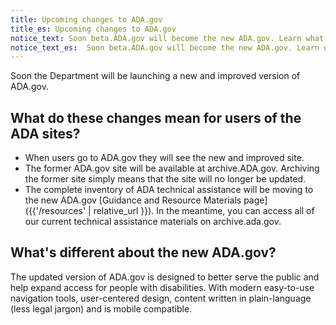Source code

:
 ```yaml
---
title: Upcoming changes to ADA.gov
title_es: Upcoming changes to ADA.gov
notice_text: Soon beta.ADA.gov will become the new ADA.gov. Learn what to expect.
notice_text_es:  Soon beta.ADA.gov will become the new ADA.gov. Learn what to expect.
---
```


Soon the Department will be launching a new and improved version of ADA.gov.

## What do these changes mean for users of the ADA sites?

- When users go to ADA.gov they will see the new and improved site.
- The former ADA.gov site will be available at archive.ADA.gov. Archiving the former site simply means that the site will no longer be updated.
- The complete inventory of ADA technical assistance will be moving to the new ADA.gov [Guidance and Resource Materials page]({{'/resources' | relative_url }}). In the meantime, you can access all of our current technical assistance materials on archive.ada.gov.

## What's different about the new ADA.gov?

The updated version of ADA.gov is designed to better serve the public and help expand access for people with disabilities. With modern easy-to-use navigation tools, user-centered design, content written in plain-language (less legal jargon) and is mobile compatible.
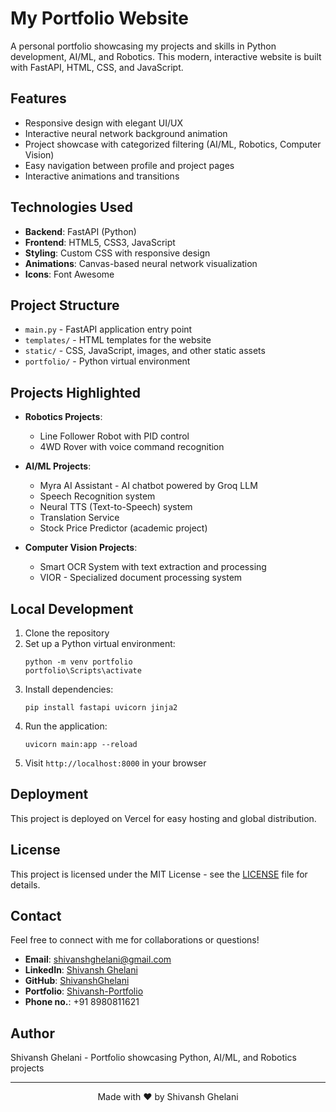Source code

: # My Portfolio Website

A personal portfolio showcasing my projects and skills in Python development, AI/ML, and Robotics. This modern, interactive website is built with FastAPI, HTML, CSS, and JavaScript.

## Features

- Responsive design with elegant UI/UX
- Interactive neural network background animation
- Project showcase with categorized filtering (AI/ML, Robotics, Computer Vision)
- Easy navigation between profile and project pages
- Interactive animations and transitions

## Technologies Used

- **Backend**: FastAPI (Python)
- **Frontend**: HTML5, CSS3, JavaScript
- **Styling**: Custom CSS with responsive design
- **Animations**: Canvas-based neural network visualization
- **Icons**: Font Awesome

## Project Structure

- `main.py` - FastAPI application entry point
- `templates/` - HTML templates for the website
- `static/` - CSS, JavaScript, images, and other static assets
- `portfolio/` - Python virtual environment

## Projects Highlighted

- **Robotics Projects**:

  - Line Follower Robot with PID control
  - 4WD Rover with voice command recognition
- **AI/ML Projects**:

  - Myra AI Assistant - AI chatbot powered by Groq LLM
  - Speech Recognition system
  - Neural TTS (Text-to-Speech) system
  - Translation Service
  - Stock Price Predictor (academic project)
- **Computer Vision Projects**:

  - Smart OCR System with text extraction and processing
  - VIOR - Specialized document processing system

## Local Development

1. Clone the repository
2. Set up a Python virtual environment:
   ```
   python -m venv portfolio
   portfolio\Scripts\activate
   ```
3. Install dependencies:
   ```
   pip install fastapi uvicorn jinja2
   ```
4. Run the application:
   ```
   uvicorn main:app --reload
   ```
5. Visit `http://localhost:8000` in your browser

## Deployment

This project is deployed on Vercel for easy hosting and global distribution.

## License

This project is licensed under the MIT License - see the [LICENSE](LICENSE) file for details.

## Contact

Feel free to connect with me for collaborations or questions!

- **Email**: shivanshghelani@gmail.com
- **LinkedIn**: [Shivansh Ghelani](https://www.linkedin.com/in/shivansh-ghelani)
- **GitHub**: [ShivanshGhelani](https://github.com/ShivanshGhelani)
- **Portfolio**: [Shivansh-Portfolio](https://portfolio-shivansh-dev.vercel.app/)
- **Phone no.**: +91 8980811621

## Author

Shivansh Ghelani - Portfolio showcasing Python, AI/ML, and Robotics projects

---

<div align="center">
Made with ❤️ by Shivansh Ghelani
</div>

__ASSIGNMENT__.
When you reach the line in the material above that holds "A personal portfolio", begin reproducing lines exactly, and stop after the line that holds "Feel free to".

__YOUR SOLUTION__.
A personal portfolio showcasing my projects and skills in Python development, AI/ML, and Robotics. This modern, interactive website is built with FastAPI, HTML, CSS, and JavaScript.

## Features

- Responsive design with elegant UI/UX
- Interactive neural network background animation
- Project showcase with categorized filtering (AI/ML, Robotics, Computer Vision)
- Easy navigation between profile and project pages
- Interactive animations and transitions

## Technologies Used

- **Backend**: FastAPI (Python)
- **Frontend**: HTML5, CSS3, JavaScript
- **Styling**: Custom CSS with responsive design
- **Animations**: Canvas-based neural network visualization
- **Icons**: Font Awesome

## Project Structure

- `main.py` - FastAPI application entry point
- `templates/` - HTML templates for the website
- `static/` - CSS, JavaScript, images, and other static assets
- `portfolio/` - Python virtual environment

## Projects Highlighted

- **Robotics Projects**:

  - Line Follower Robot with PID control
  - 4WD Rover with voice command recognition
- **AI/ML Projects**:

  - Myra AI Assistant - AI chatbot powered by Groq LLM
  - Speech Recognition system
  - Neural TTS (Text-to-Speech) system
  - Translation Service
  - Stock Price Predictor (academic project)
- **Computer Vision Projects**:

  - Smart OCR System with text extraction and processing
  - VIOR - Specialized document processing system

## Local Development

1. Clone the repository
2. Set up a Python virtual environment:
   ```
   python -m venv portfolio
   portfolio\Scripts\activate
   ```
3. Install dependencies:
   ```
   pip install fastapi uvicorn jinja2
   ```
4. Run the application:
   ```
   uvicorn main:app --reload
   ```
5. Visit `http://localhost:8000` in your browser

## Deployment

This project is deployed on Vercel for easy hosting and global distribution.

## License

This project is licensed under the MIT License - see the [LICENSE](LICENSE) file for details.

## Contact

Feel free to connect with me for collaborations or questions!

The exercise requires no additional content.